BooKieindonesia.com, Medan – Mikel Arteta menyatakan kekecewaannya setelah Arsenal tersingkir dari FA Cup musim ini. Langkah The Gunners terhenti di babak perempat final setelah kalah tipis 1-2 dari Southampton di St Mary’s Stadium, Minggu (5/4/2026) dini hari WIB.
Meski Arsenal tampil cukup baik dan sempat memberi perlawanan, gol dari Viktor Gyokeres untuk Arsenal tidak mampu menahan dua gol dari tuan rumah melalui Ross Stewart dan Shea Charles yang menentukan hasil akhir. Kekalahan ini sekaligus menutup peluang The Gunners kembali ke Wembley, target yang sebelumnya realistis bagi tim asal London Utara tersebut.
Arteta menekankan bahwa Arsenal tidak punya waktu untuk terlarut dalam kekecewaan. Fokus kini harus diarahkan pada Premier League dan Liga Champions, di mana mereka akan menghadapi Sporting CP di leg pertama perempat final.
Efektivitas Menjadi Masalah Arsenal
Arsenal datang dengan ambisi besar untuk lolos ke semifinal, namun efektivitas di depan gawang menjadi kendala utama. Arteta mengakui bahwa tim sempat menguasai beberapa momen permainan dan menciptakan peluang di kotak penalti lawan, tetapi penyelesaian akhir tidak cukup mematikan.
Sementara itu, Southampton mampu memanfaatkan peluang yang ada dengan efisien, sehingga berhasil keluar sebagai pemenang.
“Kami tentu sangat kecewa. Kami ingin kembali ke Wembley secepat mungkin, tapi itu tidak berhasil. Selamat untuk Southampton yang berhasil lolos,” kata Arteta.
“Pertandingan ini punya banyak momen di mana kami mendominasi, memiliki peluang, dan berada di posisi bagus di dalam maupun sekitar kotak penalti, namun tidak cukup dimaksimalkan,” tambahnya.
Lini Belakang Arsenal yang Rentan
Gol penentu Shea Charles pada menit ke-85 menjadi pukulan telak bagi Arsenal. Arteta menyoroti rapuhnya pertahanan tim yang biasanya solid, tetapi kali ini lengah di saat krusial.
Data pertandingan menunjukkan Arsenal cukup banyak menciptakan peluang, tetapi kesalahan di pertahanan menjadi faktor penentu kekalahan.
“Kami harus menerima bahwa kami buruk dalam bertahan di kotak penalti sendiri, di situasi yang biasanya kami unggul. Kami membayar harga atas itu,” tegas Arteta.
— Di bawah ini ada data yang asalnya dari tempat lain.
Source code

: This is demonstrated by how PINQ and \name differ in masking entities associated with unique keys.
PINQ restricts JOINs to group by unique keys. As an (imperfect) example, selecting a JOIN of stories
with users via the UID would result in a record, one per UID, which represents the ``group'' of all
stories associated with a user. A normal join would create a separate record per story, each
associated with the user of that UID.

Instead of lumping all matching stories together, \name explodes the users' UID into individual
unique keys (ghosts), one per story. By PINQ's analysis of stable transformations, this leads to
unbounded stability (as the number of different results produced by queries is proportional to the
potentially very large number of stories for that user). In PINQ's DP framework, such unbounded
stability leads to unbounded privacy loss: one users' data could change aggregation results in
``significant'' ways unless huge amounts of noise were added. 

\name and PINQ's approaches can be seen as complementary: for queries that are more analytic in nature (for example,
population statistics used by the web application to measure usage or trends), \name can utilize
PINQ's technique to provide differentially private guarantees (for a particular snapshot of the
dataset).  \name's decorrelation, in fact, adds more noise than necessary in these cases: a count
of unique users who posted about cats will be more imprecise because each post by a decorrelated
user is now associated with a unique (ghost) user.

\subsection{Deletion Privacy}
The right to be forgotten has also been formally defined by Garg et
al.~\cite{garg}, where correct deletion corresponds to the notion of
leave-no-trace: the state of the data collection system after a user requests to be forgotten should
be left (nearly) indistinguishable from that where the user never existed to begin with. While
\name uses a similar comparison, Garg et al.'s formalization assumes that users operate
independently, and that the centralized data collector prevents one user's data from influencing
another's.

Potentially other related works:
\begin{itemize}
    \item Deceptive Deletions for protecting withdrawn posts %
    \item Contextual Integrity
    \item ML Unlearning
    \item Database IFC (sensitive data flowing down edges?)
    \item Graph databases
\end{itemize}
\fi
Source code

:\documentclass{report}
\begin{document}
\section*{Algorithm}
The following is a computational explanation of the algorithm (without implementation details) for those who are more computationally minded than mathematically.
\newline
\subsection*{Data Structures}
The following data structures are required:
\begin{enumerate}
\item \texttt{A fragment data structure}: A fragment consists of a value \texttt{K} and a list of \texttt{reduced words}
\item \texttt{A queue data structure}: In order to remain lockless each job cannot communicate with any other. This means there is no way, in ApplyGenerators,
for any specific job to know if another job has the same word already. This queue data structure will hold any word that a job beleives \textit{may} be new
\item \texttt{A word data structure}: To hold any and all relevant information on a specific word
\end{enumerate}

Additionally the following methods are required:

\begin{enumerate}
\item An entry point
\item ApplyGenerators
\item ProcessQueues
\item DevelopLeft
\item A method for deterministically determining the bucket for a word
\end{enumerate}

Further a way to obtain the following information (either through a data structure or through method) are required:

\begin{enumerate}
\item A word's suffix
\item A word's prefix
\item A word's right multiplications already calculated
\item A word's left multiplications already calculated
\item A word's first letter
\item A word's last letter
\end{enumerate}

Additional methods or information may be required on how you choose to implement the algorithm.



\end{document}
“Kami harus tampil lebih baik di kedua area kotak penalti. Jika tidak, Anda akan menghadapi masalah besar melawan tim yang sedang dalam performa positif,” lanjutnya.
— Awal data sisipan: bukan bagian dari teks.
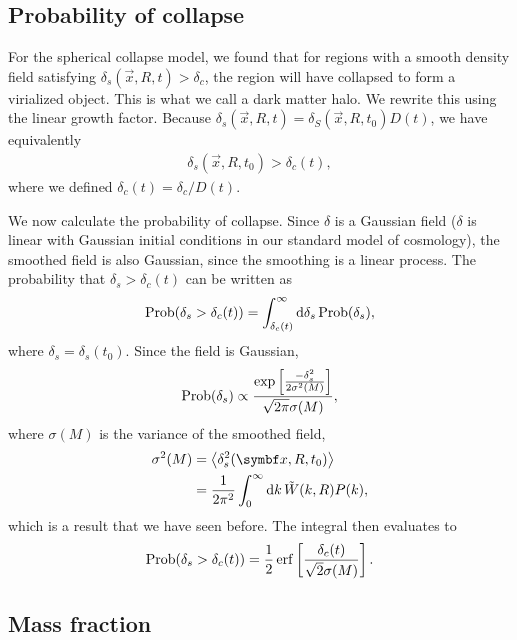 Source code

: \subsection{Probability of collapse}


For the spherical collapse model, we found that for regions with a smooth density field satisfying $\delta_s(\vec{x}, R, t) > \delta_c$,
the region will have collapsed to form a virialized object.
This is what we call a dark matter halo.
We rewrite this using the linear growth factor.
Because $\delta_s(\vec{x}, R, t) = \delta_S(\vec{x}, R, t_0) D(t)$, we have equivalently
\begin{align*}
	\delta_s(\vec{x}, R, t_0)
	> \delta_c(t),
\end{align*}
where we defined $\delta_c(t) = \delta_c / D(t)$.

We now calculate the probability of collapse.
Since $\delta$ is a Gaussian field
($\delta$ is linear with Gaussian initial conditions in our standard model of cosmology),
the smoothed field is also Gaussian, since the smoothing is a linear process.
The probability that $\delta_s > \delta_c(t)$ can be written as
\begin{align*}
	\operatorname{Prob}(\delta_s > \delta_c(t))
	= \int_{\delta_c(t)}^{\infty}
	\dd{\delta_s}
	\operatorname{Prob}(\delta_s),
\end{align*}
where $\delta_s = \delta_s(t_0)$.
Since the field is Gaussian,
\begin{align*}
	\operatorname{Prob}(\delta_s)
	\propto
	\frac{
		\exp \left[
			\frac{-\delta_s^2}{2 \sigma^2(M)}
		\right]
	}{
		\sqrt{2\pi} \sigma(M)
	},
\end{align*}
where $\sigma(M)$ is the variance of the smoothed field,
\begin{align*}
	\sigma^2(M)
	&= \avg{\delta_s^2(\vec{x}, R, t_0)}\\
	&= \frac{1}{2\pi^2} \int_0^\infty \dd{k} \tilde{W}(k, R) P(k),
\end{align*}
which is a result that we have seen before.
The integral then evaluates to
\begin{align*}
	\Prob(\delta_s > \delta_c(t))
	= \frac{1}{2} \erf
	\left[ \frac{\delta_c(t)}{\sqrt{2} \sigma(M)} \right].
\end{align*}

\subsection{Mass fraction}


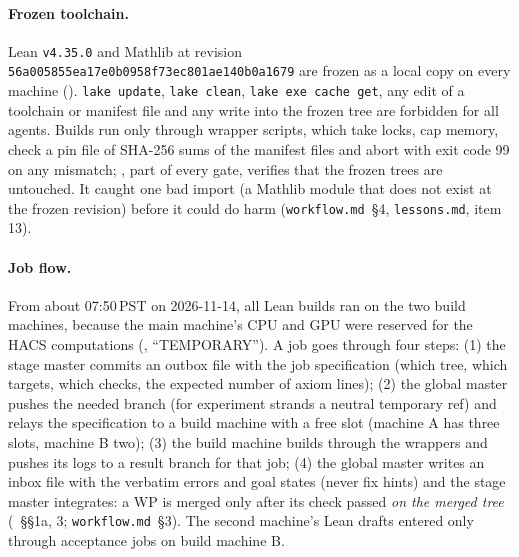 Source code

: \begin{sloppypar}
\paragraph{Frozen toolchain.} Lean \texttt{v4.35.0} and Mathlib at revision
\texttt{56a005855ea17e0b0958f73ec801ae140b0a1679} are frozen as a local copy on every machine
(). \texttt{lake update}, \texttt{lake clean}, \texttt{lake exe cache get}, any edit of a
toolchain or manifest file and any write into the frozen tree are forbidden for all agents. Builds run only through
wrapper scripts, which take locks, cap memory, check a pin file of SHA-256 sums of the manifest files and abort with exit
code 99 on any mismatch; , part of every gate, verifies that the frozen trees are untouched. It
caught one bad import (a Mathlib module that does not exist at the frozen revision) before it could do harm
(\texttt{workflow.md}~\S4, \texttt{lessons.md}, item 13).

\paragraph{Job flow.} From about 07:50\,PST on 2026-11-14, all Lean builds ran on the two build machines, because the main
machine's CPU and GPU were reserved for the HACS computations (, ``TEMPORARY''). A job
goes through four steps: (1) the stage master commits an outbox file with the job specification (which tree, which
targets, which checks, the expected number of axiom lines); (2) the global master pushes the needed branch (for
experiment strands a neutral temporary ref) and relays the specification to a build machine with a free slot (machine A
has three slots, machine B two); (3) the build machine builds through the wrappers and pushes its logs to a result
branch for that job; (4) the global master writes an inbox file with the verbatim errors and goal states (never fix
hints) and the stage master integrates: a WP is merged only after its check passed \emph{on the merged tree}
(~\S\S1a, 3; \texttt{workflow.md}~\S3). The second machine's Lean drafts entered only through
acceptance jobs on build machine B.


\end{sloppypar}
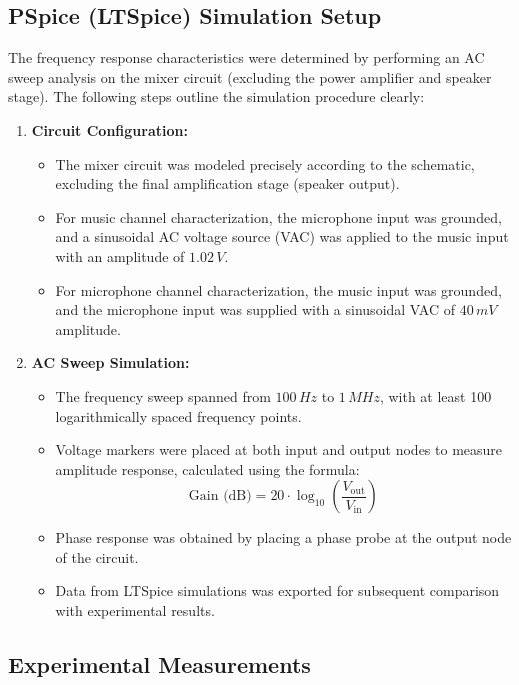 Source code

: \documentclass[12pt]{article}
\begin{document}
\subsection{PSpice (LTSpice) Simulation Setup}

The frequency response characteristics were determined by performing an AC sweep analysis on the mixer circuit (excluding the power amplifier and speaker stage). The following steps outline the simulation procedure clearly:

\begin{enumerate}
	\item \textbf{Circuit Configuration:}
	      \begin{itemize}
		      \item The mixer circuit was modeled precisely according to the schematic, excluding the final amplification stage (speaker output).
		      \item For music channel characterization, the microphone input was grounded, and a sinusoidal AC voltage source (VAC) was applied to the music input with an amplitude of $1.02\,V$.
		      \item For microphone channel characterization, the music input was grounded, and the microphone input was supplied with a sinusoidal VAC of $40\,mV$ amplitude.
	      \end{itemize}

	\item \textbf{AC Sweep Simulation:}
	      \begin{itemize}
		      \item The frequency sweep spanned from $100\,Hz$ to $1\,MHz$, with at least 100 logarithmically spaced frequency points.
		      \item Voltage markers were placed at both input and output nodes to measure amplitude response, calculated using the formula:
		            \[
			            \text{Gain (dB)} = 20 \cdot \log_{10}\left(\frac{V_{\text{out}}}{V_{\text{in}}}\right)
		            \]
		      \item Phase response was obtained by placing a phase probe at the output node of the circuit.
		      \item Data from LTSpice simulations was exported for subsequent comparison with experimental results.
	      \end{itemize}
\end{enumerate}

\subsection{Experimental Measurements}
\end{document}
Pesan Arteta: Saatnya Bangkit
Meski kecewa, Arteta berusaha menjaga semangat tim tetap stabil. Kekalahan ini dianggapnya sebagai ujian mental yang penting bagi Arsenal.
Ia menegaskan bahwa tim harus segera bangkit dan menunjukkan karakter sejati jika ingin tetap bersaing di sisa musim, terutama di Liga Champions.
“Kami menghadapi periode tersulit di kedua kompetisi yang tersisa. Saatnya menghadapi masa sulit ini dan menunjukkan siapa kami sebenarnya,” ungkap Arteta dengan tegas.
“Kami sangat ingin memberi kegembiraan kepada para fans, dan meski tidak berhasil malam ini, masih ada banyak hal yang bisa diperjuangkan. Sepak bola menuntut usaha maksimal jika ingin menang,” pungkas sang manajer.